- [Problem statement]
Please read the records below and return each line holding the string "infections".

- [Entries shown]
▼▼▼

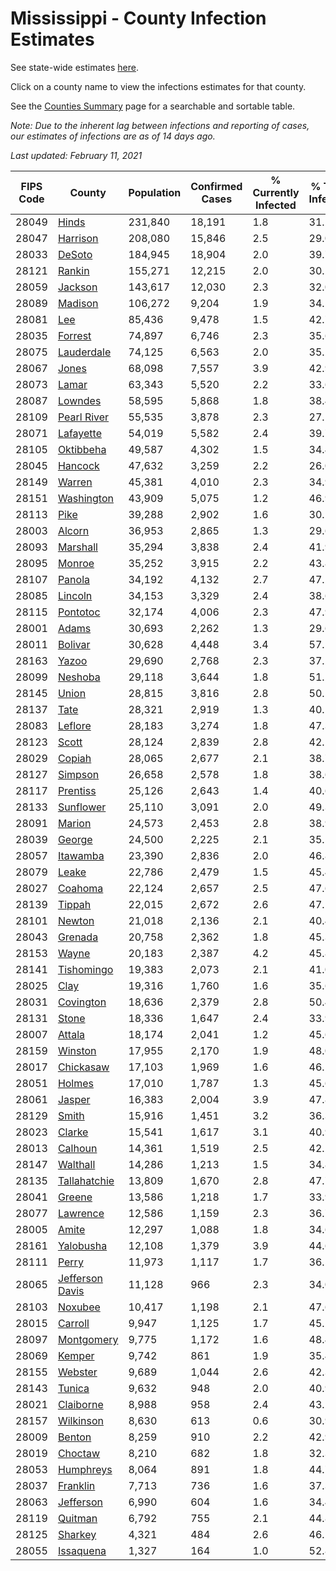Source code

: # Mississippi - County Infection Estimates

See state-wide estimates [here](/infections/us-ms).

Click on a county name to view the infections estimates for that county.

See the [Counties Summary](/infections/summary-counties) page for a searchable and sortable table.

*Note: Due to the inherent lag between infections and reporting of cases, our estimates of infections are as of 14 days ago.*

*Last updated: February 11, 2021*

|   FIPS Code |                             County |   Population |   Confirmed Cases |   % Currently Infected |   % Total Infected |
|-------------|------------------------------------|--------------|-------------------|------------------------|--------------------|
|       28049 |                     [Hinds](hinds) |      231,840 |            18,191 |                    1.8 |               31.2 |
|       28047 |               [Harrison](harrison) |      208,080 |            15,846 |                    2.5 |               29.0 |
|       28033 |                   [DeSoto](desoto) |      184,945 |            18,904 |                    2.0 |               39.7 |
|       28121 |                   [Rankin](rankin) |      155,271 |            12,215 |                    2.0 |               30.2 |
|       28059 |                 [Jackson](jackson) |      143,617 |            12,030 |                    2.3 |               32.0 |
|       28089 |                 [Madison](madison) |      106,272 |             9,204 |                    1.9 |               34.5 |
|       28081 |                         [Lee](lee) |       85,436 |             9,478 |                    1.5 |               42.7 |
|       28035 |                 [Forrest](forrest) |       74,897 |             6,746 |                    2.3 |               35.6 |
|       28075 |           [Lauderdale](lauderdale) |       74,125 |             6,563 |                    2.0 |               35.2 |
|       28067 |                     [Jones](jones) |       68,098 |             7,557 |                    3.9 |               42.9 |
|       28073 |                     [Lamar](lamar) |       63,343 |             5,520 |                    2.2 |               33.6 |
|       28087 |                 [Lowndes](lowndes) |       58,595 |             5,868 |                    1.8 |               38.4 |
|       28109 |         [Pearl River](pearl-river) |       55,535 |             3,878 |                    2.3 |               27.1 |
|       28071 |             [Lafayette](lafayette) |       54,019 |             5,582 |                    2.4 |               39.7 |
|       28105 |             [Oktibbeha](oktibbeha) |       49,587 |             4,302 |                    1.5 |               34.4 |
|       28045 |                 [Hancock](hancock) |       47,632 |             3,259 |                    2.2 |               26.0 |
|       28149 |                   [Warren](warren) |       45,381 |             4,010 |                    2.3 |               34.9 |
|       28151 |           [Washington](washington) |       43,909 |             5,075 |                    1.2 |               46.9 |
|       28113 |                       [Pike](pike) |       39,288 |             2,902 |                    1.6 |               30.1 |
|       28003 |                   [Alcorn](alcorn) |       36,953 |             2,865 |                    1.3 |               29.6 |
|       28093 |               [Marshall](marshall) |       35,294 |             3,838 |                    2.4 |               41.9 |
|       28095 |                   [Monroe](monroe) |       35,252 |             3,915 |                    2.2 |               43.8 |
|       28107 |                   [Panola](panola) |       34,192 |             4,132 |                    2.7 |               47.2 |
|       28085 |                 [Lincoln](lincoln) |       34,153 |             3,329 |                    2.4 |               38.6 |
|       28115 |               [Pontotoc](pontotoc) |       32,174 |             4,006 |                    2.3 |               47.9 |
|       28001 |                     [Adams](adams) |       30,693 |             2,262 |                    1.3 |               29.6 |
|       28011 |                 [Bolivar](bolivar) |       30,628 |             4,448 |                    3.4 |               57.5 |
|       28163 |                     [Yazoo](yazoo) |       29,690 |             2,768 |                    2.3 |               37.2 |
|       28099 |                 [Neshoba](neshoba) |       29,118 |             3,644 |                    1.8 |               51.2 |
|       28145 |                     [Union](union) |       28,815 |             3,816 |                    2.8 |               50.5 |
|       28137 |                       [Tate](tate) |       28,321 |             2,919 |                    1.3 |               40.1 |
|       28083 |                 [Leflore](leflore) |       28,183 |             3,274 |                    1.8 |               47.3 |
|       28123 |                     [Scott](scott) |       28,124 |             2,839 |                    2.8 |               42.1 |
|       28029 |                   [Copiah](copiah) |       28,065 |             2,677 |                    2.1 |               38.7 |
|       28127 |                 [Simpson](simpson) |       26,658 |             2,578 |                    1.8 |               38.6 |
|       28117 |               [Prentiss](prentiss) |       25,126 |             2,643 |                    1.4 |               40.6 |
|       28133 |             [Sunflower](sunflower) |       25,110 |             3,091 |                    2.0 |               49.3 |
|       28091 |                   [Marion](marion) |       24,573 |             2,453 |                    2.8 |               38.9 |
|       28039 |                   [George](george) |       24,500 |             2,225 |                    2.1 |               35.5 |
|       28057 |               [Itawamba](itawamba) |       23,390 |             2,836 |                    2.0 |               46.8 |
|       28079 |                     [Leake](leake) |       22,786 |             2,479 |                    1.5 |               45.4 |
|       28027 |                 [Coahoma](coahoma) |       22,124 |             2,657 |                    2.5 |               47.6 |
|       28139 |                   [Tippah](tippah) |       22,015 |             2,672 |                    2.6 |               47.1 |
|       28101 |                   [Newton](newton) |       21,018 |             2,136 |                    2.1 |               40.4 |
|       28043 |                 [Grenada](grenada) |       20,758 |             2,362 |                    1.8 |               45.3 |
|       28153 |                     [Wayne](wayne) |       20,183 |             2,387 |                    4.2 |               45.8 |
|       28141 |           [Tishomingo](tishomingo) |       19,383 |             2,073 |                    2.1 |               41.0 |
|       28025 |                       [Clay](clay) |       19,316 |             1,760 |                    1.6 |               35.6 |
|       28031 |             [Covington](covington) |       18,636 |             2,379 |                    2.8 |               50.4 |
|       28131 |                     [Stone](stone) |       18,336 |             1,647 |                    2.4 |               33.9 |
|       28007 |                   [Attala](attala) |       18,174 |             2,041 |                    1.2 |               45.6 |
|       28159 |                 [Winston](winston) |       17,955 |             2,170 |                    1.9 |               48.0 |
|       28017 |             [Chickasaw](chickasaw) |       17,103 |             1,969 |                    1.6 |               46.1 |
|       28051 |                   [Holmes](holmes) |       17,010 |             1,787 |                    1.3 |               45.6 |
|       28061 |                   [Jasper](jasper) |       16,383 |             2,004 |                    3.9 |               47.8 |
|       28129 |                     [Smith](smith) |       15,916 |             1,451 |                    3.2 |               36.3 |
|       28023 |                   [Clarke](clarke) |       15,541 |             1,617 |                    3.1 |               40.9 |
|       28013 |                 [Calhoun](calhoun) |       14,361 |             1,519 |                    2.5 |               42.2 |
|       28147 |               [Walthall](walthall) |       14,286 |             1,213 |                    1.5 |               34.8 |
|       28135 |       [Tallahatchie](tallahatchie) |       13,809 |             1,670 |                    2.8 |               47.7 |
|       28041 |                   [Greene](greene) |       13,586 |             1,218 |                    1.7 |               33.9 |
|       28077 |               [Lawrence](lawrence) |       12,586 |             1,159 |                    2.3 |               36.7 |
|       28005 |                     [Amite](amite) |       12,297 |             1,088 |                    1.8 |               34.6 |
|       28161 |             [Yalobusha](yalobusha) |       12,108 |             1,379 |                    3.9 |               44.6 |
|       28111 |                     [Perry](perry) |       11,973 |             1,117 |                    1.7 |               36.5 |
|       28065 | [Jefferson Davis](jefferson-davis) |       11,128 |               966 |                    2.3 |               34.0 |
|       28103 |                 [Noxubee](noxubee) |       10,417 |             1,198 |                    2.1 |               47.6 |
|       28015 |                 [Carroll](carroll) |        9,947 |             1,125 |                    1.7 |               45.2 |
|       28097 |           [Montgomery](montgomery) |        9,775 |             1,172 |                    1.6 |               48.4 |
|       28069 |                   [Kemper](kemper) |        9,742 |               861 |                    1.9 |               35.4 |
|       28155 |                 [Webster](webster) |        9,689 |             1,044 |                    2.6 |               42.3 |
|       28143 |                   [Tunica](tunica) |        9,632 |               948 |                    2.0 |               40.9 |
|       28021 |             [Claiborne](claiborne) |        8,988 |               958 |                    2.4 |               43.2 |
|       28157 |             [Wilkinson](wilkinson) |        8,630 |               613 |                    0.6 |               30.9 |
|       28009 |                   [Benton](benton) |        8,259 |               910 |                    2.2 |               42.9 |
|       28019 |                 [Choctaw](choctaw) |        8,210 |               682 |                    1.8 |               32.3 |
|       28053 |             [Humphreys](humphreys) |        8,064 |               891 |                    1.8 |               44.7 |
|       28037 |               [Franklin](franklin) |        7,713 |               736 |                    1.6 |               37.3 |
|       28063 |             [Jefferson](jefferson) |        6,990 |               604 |                    1.6 |               34.4 |
|       28119 |                 [Quitman](quitman) |        6,792 |               755 |                    2.1 |               44.8 |
|       28125 |                 [Sharkey](sharkey) |        4,321 |               484 |                    2.6 |               46.1 |
|       28055 |             [Issaquena](issaquena) |        1,327 |               164 |                    1.0 |               52.8 |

▲▲▲

- [Output for this task]
See state-wide estimates [here](/infections/us-ms).
Click on a county name to view the infections estimates for that county.
See the [Counties Summary](/infections/summary-counties) page for a searchable and sortable table.
*Note: Due to the inherent lag between infections and reporting of cases, our estimates of infections are as of 14 days ago.*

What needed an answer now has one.